Além do montante de cortes já feitos, pesa a preocupação sobre o que pode aparecer no plano de redução dos incentivos fiscais que o presidente Jair Bolsonaro deve enviar ao Congresso até setembro. O plano será feito para cobrir os gastos da PEC Emergencial (agora emenda constitucional 109/2021).
O deputado federal Aliel Machado (PSB-PR), que preside a Comissão de Ciência, Tecnologia, Comunicação e Informática da Câmara, diz que, para que a PEC fosse aprovada, o governo firmou com parlamentares da oposição o compromisso de que os setores de ciência e tecnologia não serão impactados.
A única nota pública do Ministério da Economia, porém, é mais breve, e afirma que a Lei de Informática, dispositivo que reduz impostos de empresas que produzem hardwares, não será afetada.
O deputado lembra que uma vitória recente foi a derrubada do veto presidencial na proibição de contingenciamento de recursos do Fundo Nacional de Desenvolvimento Científico e Tecnológico, uma das principais fontes de financiamento da inovação no país.
“Não há como fomentar a inovação se não tivermos consciência da importância do investimento”, afirma.
Gianna Sagazio, diretora de Inovação da CNI, concorda que faltam políticas públicas que incentivem pesquisa e desenvolvimento. “Estamos na contramão do que está acontecendo no mundo. Os países mais inovadores reconhecem que essa é a principal estratégia de desenvolvimento.”

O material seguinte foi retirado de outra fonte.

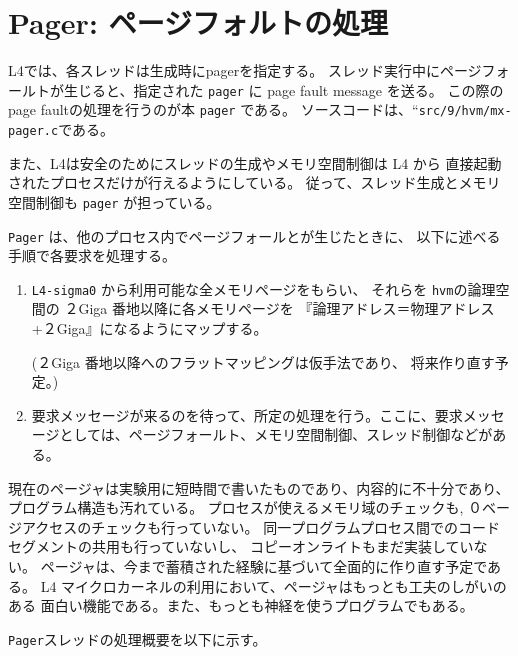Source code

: \chapter{Pager: ページフォルトの処理}

      L4では、各スレッドは生成時にpagerを指定する。
      スレッド実行中にページフォールトが生じると、指定された {\tt pager} に
      page fault message を送る。
      この際のpage faultの処理を行うのが本 {\tt pager} である。
      ソースコードは、``\verb|src/9/hvm/mx-pager.c|である。

      また、L4は安全のためにスレッドの生成やメモリ空間制御は L4 から
      直接起動されたプロセスだけが行えるようにしている。
      従って、スレッド生成とメモリ空間制御も {\tt pager} が担っている。 

      {\tt Pager} は、他のプロセス内でページフォールとが生じたときに、
      以下に述べる手順で各要求を処理する。

\begin{enumerate}
\item     {\tt L4-sigma0} から利用可能な全メモリページをもらい、
         それらを {\tt hvm}の論理空間の ２Giga 番地以降に各メモリページを
         『論理アドレス＝物理アドレス+２Giga』になるようにマップする。

         (２Giga 番地以降へのフラットマッピングは仮手法であり、
         将来作り直す予定。)

\item   要求メッセージが来るのを待って、所定の処理を行う。ここに、要求メッセージとしては、ページフォールト、メモリ空間制御、スレッド制御などがある。
\end{enumerate}    

      現在のページャは実験用に短時間で書いたものであり、内容的に不十分であり、
      プログラム構造も汚れている。
      プロセスが使えるメモリ域のチェックも, ０ベージアクセスのチェックも行っていない。
      同一プログラムプロセス間でのコードセグメントの共用も行っていないし、
      コピーオンライトもまだ実装していない。
      ページャは、今まで蓄積された経験に基づいて全面的に作り直す予定である。
      L4 マイクロカーネルの利用において、ページャはもっとも工夫のしがいのある
      面白い機能である。また、もっとも神経を使うプログラムでもある。 


{\tt Pager}スレッドの処理概要を以下に示す。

Ela cita como exemplo países membros da OCDE (Organização para a Cooperação e Desenvolvimento Econômico), como Israel e Coréia do Sul, com investimento em P&D de até 5% do PIB. No Brasil, ela estima que o valor esteja por volta de 0,5%.

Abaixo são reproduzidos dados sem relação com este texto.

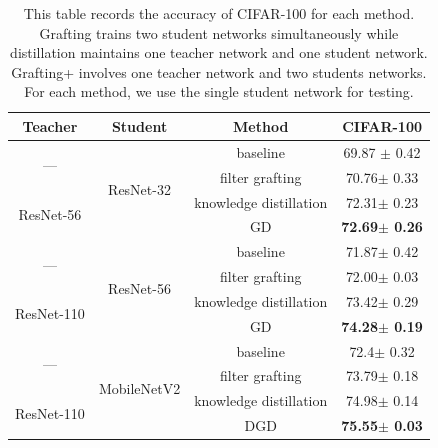 \documentclass{article}
\begin{document}
\begin{table}[!t]
	\caption{This table records the accuracy of CIFAR-100 for each method. Grafting trains two student networks simultaneously while distillation maintains one teacher network and one student network. Grafting+ involves one teacher network and two students networks. For each method, we use the single student network for testing. }
	\begin{center}
		\begin{tabular}{|c|c|c|c|} 
			\hline 
			Teacher&Student & Method&CIFAR-100 \\ 
			\hline
			\multirow{2}{*}{---}&	\multirow{4}{*}{ResNet-32}
			&baseline & 69.87 $\pm$ 0.42\\
			&&filter grafting&70.76$\pm$ 0.33\\
			\cline{1-1} 
			\multirow{2}{*}{ResNet-56}
			&&knowledge distillation&72.31$\pm$ 0.23\\
			&&GD&\textbf{72.69$\pm$ 0.26}\\
			\hline
			
			\hline
			\multirow{2}{*}{---}&	\multirow{4}{*}{ResNet-56}
			&baseline&71.87$\pm$ 0.42\\
			&&filter grafting&72.00$\pm$ 0.03\\
			\cline{1-1} 
			\multirow{2}{*}{ResNet-110}
			&&knowledge distillation&73.42$\pm$ 0.29\\
			&&GD&\textbf{74.28$\pm$ 0.19}\\
			\hline
			
			\hline
			\multirow{2}{*}{---}&	\multirow{4}{*}{MobileNetV2}
			&baseline&72.4$\pm$ 0.32\\
			&&filter grafting&73.79$\pm$ 0.18\\
			\cline{1-1} 
			\multirow{2}{*}{ResNet-110}
			&&knowledge distillation&74.98$\pm$ 0.14\\
			&&DGD&\textbf{75.55$\pm$ 0.03}\\
			\hline
		\end{tabular}\\
	\end{center}
	\label{table:grafting+_cifar}
\end{table}
\end{document}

Para Leonardo Gomes, professor de administração da FEA-USP, a competitividade é outro importante gatilho do processo de inovação. O exemplo, nesse caso, são as fintechs (startups com foco em agilizar, com tecnologia digital, serviços financeiros), que levaram os grandes bancos a procurarem soluções inovadoras no atendimento aos clientes.
“O Brasil é muito fechado para o comércio internacional, o que limita a competição e o acesso a tecnologias, que entram no mercado brasileiro a um preço muito superior”, afirma Fernanda De Negri, economista do Ipea (Instituto de Pesquisa Econômica Aplicada).
Para promover inovação, porém, é preciso mão de obra qualificada. Alberto Miyazaki, diretor-chefe em tecnologia (CTO) da IBM Brasil, defende que a missão das empresas é contribuir para a formação de seus funcionários. “Com a pandemia, as empresas tiveram que promover mudanças rapidamente. O principal desafio daqui para frente vai ser como continuar inovando. É necessário atrair e preparar os talentos.”
Uma vez nas empresas, esses novos colaboradores precisam sentir que a cultura corporativa aceita o erro. “Existe uma dificuldade gigantesca em entender que a inovação envolve experimentação e falhas”, afirma Leonardo Gomes, da USP.
O professor resume o desafio: “Inovação tem que ser um esporte nacional praticado por todas as empresas”.
O webinário foi mediado por Vinicius Torres Freire, colunista da Folha, e teve patrocínio de Santander, Synapcom, além de apoio do grupo Nelson Wilians.